Since negotiations began March 17, the ILWU has engaged in activities apparently aimed at creating leverage in the talks:

  • On May 1, the ILWU conducted an illegal strike of all West Coast ports. The Union brought cargo operations to a virtual standstill in defiance of orders by the independent Coast Arbitrator. Although the Union claimed individual members of the Union were choosing to use the day to protest U.S. military involvement overseas, the Los Angeles Times reported that it could not find evidence of workers taking part in protests.  
  • On July 1, the Union refused to extend, the six-year labor agreement after it expired, sending a disturbing signal to shippers and the public about the reliability of the West Coast ports. In past negotiations, Union refusal to extend a contract has generally signaled the onset of work slowdowns.
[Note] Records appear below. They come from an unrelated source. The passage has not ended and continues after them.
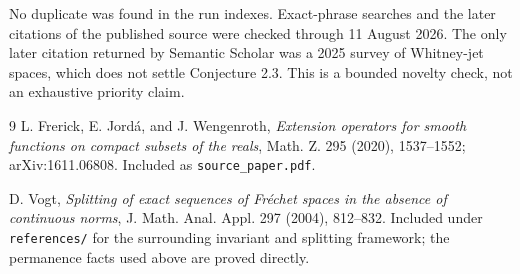 \documentclass[10pt]{article}
\begin{document}
No duplicate was found in the run indexes.  Exact-phrase searches and the
later citations of the published source were checked through 11 August 2026.
The only later citation returned by Semantic Scholar was a 2025 survey of
Whitney-jet spaces, which does not settle Conjecture 2.3.  This is a bounded
novelty check, not an exhaustive priority claim.

\begin{thebibliography}{9}
L. Frerick, E. Jord\'a, and J. Wengenroth,
\emph{Extension operators for smooth functions on compact subsets of the
reals}, Math. Z. 295 (2020), 1537--1552; arXiv:1611.06808.
Included as \texttt{source\_paper.pdf}.

D. Vogt, \emph{Splitting of exact sequences of Fr\'echet spaces in the
absence of continuous norms}, J. Math. Anal. Appl. 297 (2004), 812--832.
Included under \texttt{references/} for the surrounding invariant and
splitting framework; the permanence facts used above are proved directly.
\end{thebibliography}
\end{document}

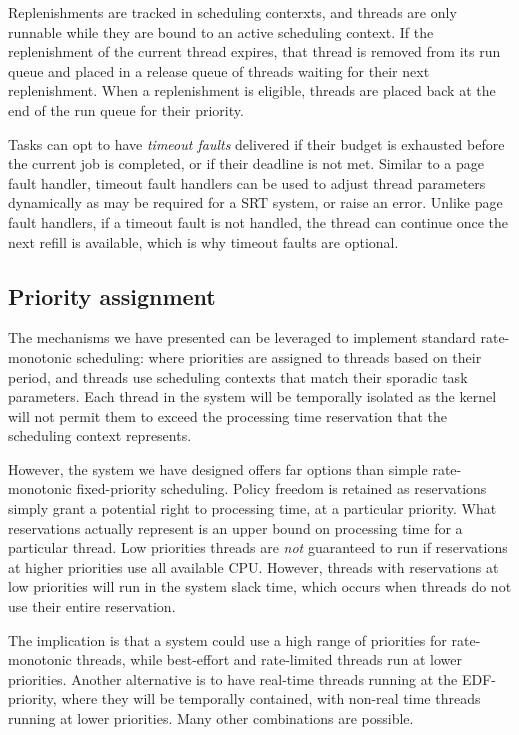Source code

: Replenishments are tracked in scheduling conterxts, and threads are only runnable while they are bound to an active scheduling context.
If the replenishment of the current thread expires, that thread is removed from its run queue and placed in a release queue of threads waiting for their next replenishment.
When a replenishment is eligible, threads are placed back at the end of the run queue for their priority.

Tasks can opt to have \emph{timeout faults} delivered if their budget is exhausted before the current job is completed, or if their deadline is not met.
Similar to a page fault handler, timeout fault handlers can be used to adjust thread parameters dynamically as may be required for a \gls{SRT} system, or raise an error.
Unlike page fault handlers, if a timeout fault is not handled, the thread can continue once the next refill is available, which is why timeout faults are optional.

\subsection{Priority assignment}

The mechanisms we have presented can be leveraged to implement standard rate-monotonic scheduling: where priorities are assigned to threads based on their period, and threads use scheduling contexts that match their sporadic task parameters.
Each thread in the system will be temporally isolated as the kernel will not permit them to exceed the processing time reservation that the scheduling context represents.

However, the system we have designed offers far options than simple rate-monotonic fixed-priority scheduling.
Policy freedom is retained as reservations simply grant a potential right to processing time, at a particular priority.
What reservations actually represent is an upper bound on processing time for a particular thread.
Low priorities threads are \emph{not} guaranteed to run if reservations at higher priorities use all available CPU.
However, threads with reservations at low priorities will run in the system slack time, which occurs when threads do not use their entire reservation.

The implication is that a system could use a high range of priorities for rate-monotonic threads, while best-effort and rate-limited threads run at lower priorities.
Another alternative is to have real-time threads running at the EDF-priority, where they will be temporally contained, with non-real time threads running at lower priorities.
Many other combinations are possible.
In 2002, the Union refused to sign a contract extension on Sept. 23rd – and crippling slowdowns ensued three days later.
  • On July 11, operations slowed down at the ports of Los Angeles and Long Beach because of a unilateral change made by the ILWU guiding how workers take their mid-shift breaks. Typically, workers stagger their breaks to ensure continuous operations. Now, they take “unit breaks” at the same time, bringing a temporary halt in operations up to 30 minutes or more at a time. The PMA does not dispute the right of workers to breaks – that’s not the issue. Rather, under the contract, only the employers may order “unit breaks” – and arbitrators have found that when the Union orders such practice, it is an illegal work stoppage.
  • Also July 11, several ILWU workers in Tacoma walked off the job, bringing operations at one terminal to a halt, and creating delays that left 82 American export containers on the docks as a ship sailed.
  • Since July 20, coordinated job actions in the Port of Oakland have slowed productivity in the Bay Area by an average of over 15% with some terminals showing productivity declines of over 40%.

Keeping the ports open, safe, productive and secure are critical to the American economy. The West Coast ports generate almost $1.3 trillion in domestic business impacts – representing 11 percent of total U.S. gross domestic product – and support more than 8 million direct and indirect U.S. jobs.

The contract covers wages, benefits and conditions of employment for the more than 26,000 ILWU members and identified casuals working at 29 West Coast ports in California, Oregon and Washington.